====== Data

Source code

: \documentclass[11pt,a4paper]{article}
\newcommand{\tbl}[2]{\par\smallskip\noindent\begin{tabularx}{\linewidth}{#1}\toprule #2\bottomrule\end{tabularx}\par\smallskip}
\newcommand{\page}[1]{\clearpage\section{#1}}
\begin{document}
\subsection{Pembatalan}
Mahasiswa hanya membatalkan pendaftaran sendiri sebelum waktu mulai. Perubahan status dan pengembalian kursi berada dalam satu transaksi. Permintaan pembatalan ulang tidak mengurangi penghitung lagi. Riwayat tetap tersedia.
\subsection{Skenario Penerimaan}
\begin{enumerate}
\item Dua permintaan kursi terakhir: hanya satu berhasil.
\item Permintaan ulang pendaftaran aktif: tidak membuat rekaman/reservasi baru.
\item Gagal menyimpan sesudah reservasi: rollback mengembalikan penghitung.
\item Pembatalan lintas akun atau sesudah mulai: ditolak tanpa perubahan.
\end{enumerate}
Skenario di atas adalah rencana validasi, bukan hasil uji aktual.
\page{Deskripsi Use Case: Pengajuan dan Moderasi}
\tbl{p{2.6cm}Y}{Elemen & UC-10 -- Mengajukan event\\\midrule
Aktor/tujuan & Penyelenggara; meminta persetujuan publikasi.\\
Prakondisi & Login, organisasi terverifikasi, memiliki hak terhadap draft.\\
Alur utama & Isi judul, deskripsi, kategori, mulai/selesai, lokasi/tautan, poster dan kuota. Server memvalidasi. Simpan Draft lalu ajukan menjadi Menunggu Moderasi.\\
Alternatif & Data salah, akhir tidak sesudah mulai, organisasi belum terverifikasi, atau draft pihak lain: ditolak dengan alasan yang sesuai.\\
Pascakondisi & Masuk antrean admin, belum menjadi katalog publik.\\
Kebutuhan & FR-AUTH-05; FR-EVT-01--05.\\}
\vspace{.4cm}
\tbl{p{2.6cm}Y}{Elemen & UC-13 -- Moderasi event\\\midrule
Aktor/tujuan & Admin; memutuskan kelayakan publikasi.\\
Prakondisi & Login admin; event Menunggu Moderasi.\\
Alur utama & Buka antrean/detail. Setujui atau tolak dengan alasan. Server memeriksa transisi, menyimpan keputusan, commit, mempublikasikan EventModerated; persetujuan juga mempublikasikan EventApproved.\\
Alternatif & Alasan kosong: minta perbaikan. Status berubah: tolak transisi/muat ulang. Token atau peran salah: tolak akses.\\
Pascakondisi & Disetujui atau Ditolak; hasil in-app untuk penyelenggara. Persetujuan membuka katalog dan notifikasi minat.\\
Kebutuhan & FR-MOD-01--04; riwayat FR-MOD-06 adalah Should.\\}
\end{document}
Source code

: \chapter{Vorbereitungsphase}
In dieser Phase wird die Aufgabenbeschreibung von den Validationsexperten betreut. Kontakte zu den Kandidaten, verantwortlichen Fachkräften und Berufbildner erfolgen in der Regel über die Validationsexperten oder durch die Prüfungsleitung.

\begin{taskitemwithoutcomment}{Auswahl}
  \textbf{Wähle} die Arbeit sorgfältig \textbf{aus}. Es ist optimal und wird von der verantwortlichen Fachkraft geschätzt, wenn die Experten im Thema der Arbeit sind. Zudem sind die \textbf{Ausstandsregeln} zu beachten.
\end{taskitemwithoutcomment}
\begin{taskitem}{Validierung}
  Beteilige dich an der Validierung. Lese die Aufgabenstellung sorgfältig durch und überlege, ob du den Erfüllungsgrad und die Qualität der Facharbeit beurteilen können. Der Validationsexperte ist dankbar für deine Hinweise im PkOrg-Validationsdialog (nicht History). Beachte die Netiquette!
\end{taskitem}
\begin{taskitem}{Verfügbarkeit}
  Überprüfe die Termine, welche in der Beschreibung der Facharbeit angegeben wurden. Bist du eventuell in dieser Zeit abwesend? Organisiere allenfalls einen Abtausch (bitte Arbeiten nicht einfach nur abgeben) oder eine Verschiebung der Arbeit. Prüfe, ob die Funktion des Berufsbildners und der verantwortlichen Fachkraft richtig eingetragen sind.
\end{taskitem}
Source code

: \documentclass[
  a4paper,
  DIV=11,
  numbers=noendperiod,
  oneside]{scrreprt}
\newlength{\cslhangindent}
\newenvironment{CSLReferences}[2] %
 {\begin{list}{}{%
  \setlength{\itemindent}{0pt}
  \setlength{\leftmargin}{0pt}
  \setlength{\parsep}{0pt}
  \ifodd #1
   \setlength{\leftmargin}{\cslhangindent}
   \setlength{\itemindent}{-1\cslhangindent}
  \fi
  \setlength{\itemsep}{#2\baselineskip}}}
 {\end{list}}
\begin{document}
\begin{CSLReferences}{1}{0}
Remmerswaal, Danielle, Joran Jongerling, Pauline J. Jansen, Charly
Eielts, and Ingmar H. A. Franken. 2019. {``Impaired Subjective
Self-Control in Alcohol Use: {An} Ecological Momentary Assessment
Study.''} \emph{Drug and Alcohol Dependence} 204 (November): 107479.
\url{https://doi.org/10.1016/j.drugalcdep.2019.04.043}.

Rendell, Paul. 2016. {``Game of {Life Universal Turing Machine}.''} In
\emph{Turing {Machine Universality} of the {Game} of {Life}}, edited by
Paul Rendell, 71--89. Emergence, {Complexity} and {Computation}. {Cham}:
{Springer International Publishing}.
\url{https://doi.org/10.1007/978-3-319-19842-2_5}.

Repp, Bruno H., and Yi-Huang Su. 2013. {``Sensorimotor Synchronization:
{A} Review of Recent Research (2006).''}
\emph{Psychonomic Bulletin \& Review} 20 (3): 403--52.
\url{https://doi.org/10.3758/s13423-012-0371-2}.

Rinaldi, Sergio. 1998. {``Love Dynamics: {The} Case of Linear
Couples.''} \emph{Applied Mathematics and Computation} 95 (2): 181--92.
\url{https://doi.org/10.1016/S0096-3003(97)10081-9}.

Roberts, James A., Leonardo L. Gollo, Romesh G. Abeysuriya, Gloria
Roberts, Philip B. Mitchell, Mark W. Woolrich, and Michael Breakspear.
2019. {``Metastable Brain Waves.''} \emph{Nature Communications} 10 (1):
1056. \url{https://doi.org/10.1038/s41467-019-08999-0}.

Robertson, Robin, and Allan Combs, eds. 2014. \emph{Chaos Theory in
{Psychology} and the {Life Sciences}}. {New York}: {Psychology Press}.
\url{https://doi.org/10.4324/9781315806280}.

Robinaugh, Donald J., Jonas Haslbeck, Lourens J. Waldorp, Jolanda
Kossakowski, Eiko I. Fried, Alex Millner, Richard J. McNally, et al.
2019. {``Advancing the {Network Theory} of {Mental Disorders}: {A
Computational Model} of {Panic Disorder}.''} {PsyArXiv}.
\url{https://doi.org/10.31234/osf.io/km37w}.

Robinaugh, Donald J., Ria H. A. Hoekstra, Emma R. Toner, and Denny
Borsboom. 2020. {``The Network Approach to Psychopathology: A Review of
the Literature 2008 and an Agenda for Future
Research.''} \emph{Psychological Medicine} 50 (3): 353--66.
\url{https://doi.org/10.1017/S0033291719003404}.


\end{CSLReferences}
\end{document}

============

# Your goal
All the entries above need to be reproduced exactly.

# Result of this exercise
Source code

: \documentclass[11pt,a4paper]{article}
\newcommand{\tbl}[2]{\par\smallskip\noindent\begin{tabularx}{\linewidth}{#1}\toprule #2\bottomrule\end{tabularx}\par\smallskip}
\newcommand{\page}[1]{\clearpage\section{#1}}
\begin{document}
\subsection{Pembatalan}
Mahasiswa hanya membatalkan pendaftaran sendiri sebelum waktu mulai. Perubahan status dan pengembalian kursi berada dalam satu transaksi. Permintaan pembatalan ulang tidak mengurangi penghitung lagi. Riwayat tetap tersedia.
\subsection{Skenario Penerimaan}
\begin{enumerate}
\item Dua permintaan kursi terakhir: hanya satu berhasil.
\item Permintaan ulang pendaftaran aktif: tidak membuat rekaman/reservasi baru.
\item Gagal menyimpan sesudah reservasi: rollback mengembalikan penghitung.
\item Pembatalan lintas akun atau sesudah mulai: ditolak tanpa perubahan.
\end{enumerate}
Skenario di atas adalah rencana validasi, bukan hasil uji aktual.
\page{Deskripsi Use Case: Pengajuan dan Moderasi}
\tbl{p{2.6cm}Y}{Elemen & UC-10 -- Mengajukan event\\\midrule
Aktor/tujuan & Penyelenggara; meminta persetujuan publikasi.\\
Prakondisi & Login, organisasi terverifikasi, memiliki hak terhadap draft.\\
Alur utama & Isi judul, deskripsi, kategori, mulai/selesai, lokasi/tautan, poster dan kuota. Server memvalidasi. Simpan Draft lalu ajukan menjadi Menunggu Moderasi.\\
Alternatif & Data salah, akhir tidak sesudah mulai, organisasi belum terverifikasi, atau draft pihak lain: ditolak dengan alasan yang sesuai.\\
Pascakondisi & Masuk antrean admin, belum menjadi katalog publik.\\
Kebutuhan & FR-AUTH-05; FR-EVT-01--05.\\}
\vspace{.4cm}
\tbl{p{2.6cm}Y}{Elemen & UC-13 -- Moderasi event\\\midrule
Aktor/tujuan & Admin; memutuskan kelayakan publikasi.\\
Prakondisi & Login admin; event Menunggu Moderasi.\\
Alur utama & Buka antrean/detail. Setujui atau tolak dengan alasan. Server memeriksa transisi, menyimpan keputusan, commit, mempublikasikan EventModerated; persetujuan juga mempublikasikan EventApproved.\\
Alternatif & Alasan kosong: minta perbaikan. Status berubah: tolak transisi/muat ulang. Token atau peran salah: tolak akses.\\
Pascakondisi & Disetujui atau Ditolak; hasil in-app untuk penyelenggara. Persetujuan membuka katalog dan notifikasi minat.\\
Kebutuhan & FR-MOD-01--04; riwayat FR-MOD-06 adalah Should.\\}
\end{document}
Source code

: \chapter{Vorbereitungsphase}
In dieser Phase wird die Aufgabenbeschreibung von den Validationsexperten betreut. Kontakte zu den Kandidaten, verantwortlichen Fachkräften und Berufbildner erfolgen in der Regel über die Validationsexperten oder durch die Prüfungsleitung.

\begin{taskitemwithoutcomment}{Auswahl}
  \textbf{Wähle} die Arbeit sorgfältig \textbf{aus}. Es ist optimal und wird von der verantwortlichen Fachkraft geschätzt, wenn die Experten im Thema der Arbeit sind. Zudem sind die \textbf{Ausstandsregeln} zu beachten.
\end{taskitemwithoutcomment}
\begin{taskitem}{Validierung}
  Beteilige dich an der Validierung. Lese die Aufgabenstellung sorgfältig durch und überlege, ob du den Erfüllungsgrad und die Qualität der Facharbeit beurteilen können. Der Validationsexperte ist dankbar für deine Hinweise im PkOrg-Validationsdialog (nicht History). Beachte die Netiquette!
\end{taskitem}
\begin{taskitem}{Verfügbarkeit}
  Überprüfe die Termine, welche in der Beschreibung der Facharbeit angegeben wurden. Bist du eventuell in dieser Zeit abwesend? Organisiere allenfalls einen Abtausch (bitte Arbeiten nicht einfach nur abgeben) oder eine Verschiebung der Arbeit. Prüfe, ob die Funktion des Berufsbildners und der verantwortlichen Fachkraft richtig eingetragen sind.
\end{taskitem}
Source code

: \documentclass[
  a4paper,
  DIV=11,
  numbers=noendperiod,
  oneside]{scrreprt}
\newlength{\cslhangindent}
\newenvironment{CSLReferences}[2] %
 {\begin{list}{}{%
  \setlength{\itemindent}{0pt}
  \setlength{\leftmargin}{0pt}
  \setlength{\parsep}{0pt}
  \ifodd #1
   \setlength{\leftmargin}{\cslhangindent}
   \setlength{\itemindent}{-1\cslhangindent}
  \fi
  \setlength{\itemsep}{#2\baselineskip}}}
 {\end{list}}
\begin{document}
\begin{CSLReferences}{1}{0}
Remmerswaal, Danielle, Joran Jongerling, Pauline J. Jansen, Charly
Eielts, and Ingmar H. A. Franken. 2019. {``Impaired Subjective
Self-Control in Alcohol Use: {An} Ecological Momentary Assessment
Study.''} \emph{Drug and Alcohol Dependence} 204 (November): 107479.
\url{https://doi.org/10.1016/j.drugalcdep.2019.04.043}.

Rendell, Paul. 2016. {``Game of {Life Universal Turing Machine}.''} In
\emph{Turing {Machine Universality} of the {Game} of {Life}}, edited by
Paul Rendell, 71--89. Emergence, {Complexity} and {Computation}. {Cham}:
{Springer International Publishing}.
\url{https://doi.org/10.1007/978-3-319-19842-2_5}.

Repp, Bruno H., and Yi-Huang Su. 2013. {``Sensorimotor Synchronization:
{A} Review of Recent Research (2006).''}
\emph{Psychonomic Bulletin \& Review} 20 (3): 403--52.
\url{https://doi.org/10.3758/s13423-012-0371-2}.

Rinaldi, Sergio. 1998. {``Love Dynamics: {The} Case of Linear
Couples.''} \emph{Applied Mathematics and Computation} 95 (2): 181--92.
\url{https://doi.org/10.1016/S0096-3003(97)10081-9}.

Roberts, James A., Leonardo L. Gollo, Romesh G. Abeysuriya, Gloria
Roberts, Philip B. Mitchell, Mark W. Woolrich, and Michael Breakspear.
2019. {``Metastable Brain Waves.''} \emph{Nature Communications} 10 (1):
1056. \url{https://doi.org/10.1038/s41467-019-08999-0}.

Robertson, Robin, and Allan Combs, eds. 2014. \emph{Chaos Theory in
{Psychology} and the {Life Sciences}}. {New York}: {Psychology Press}.
\url{https://doi.org/10.4324/9781315806280}.

Robinaugh, Donald J., Jonas Haslbeck, Lourens J. Waldorp, Jolanda
Kossakowski, Eiko I. Fried, Alex Millner, Richard J. McNally, et al.
2019. {``Advancing the {Network Theory} of {Mental Disorders}: {A
Computational Model} of {Panic Disorder}.''} {PsyArXiv}.
\url{https://doi.org/10.31234/osf.io/km37w}.

Robinaugh, Donald J., Ria H. A. Hoekstra, Emma R. Toner, and Denny
Borsboom. 2020. {``The Network Approach to Psychopathology: A Review of
the Literature 2008 and an Agenda for Future
Research.''} \emph{Psychological Medicine} 50 (3): 353--66.
\url{https://doi.org/10.1017/S0033291719003404}.


\end{CSLReferences}
\end{document}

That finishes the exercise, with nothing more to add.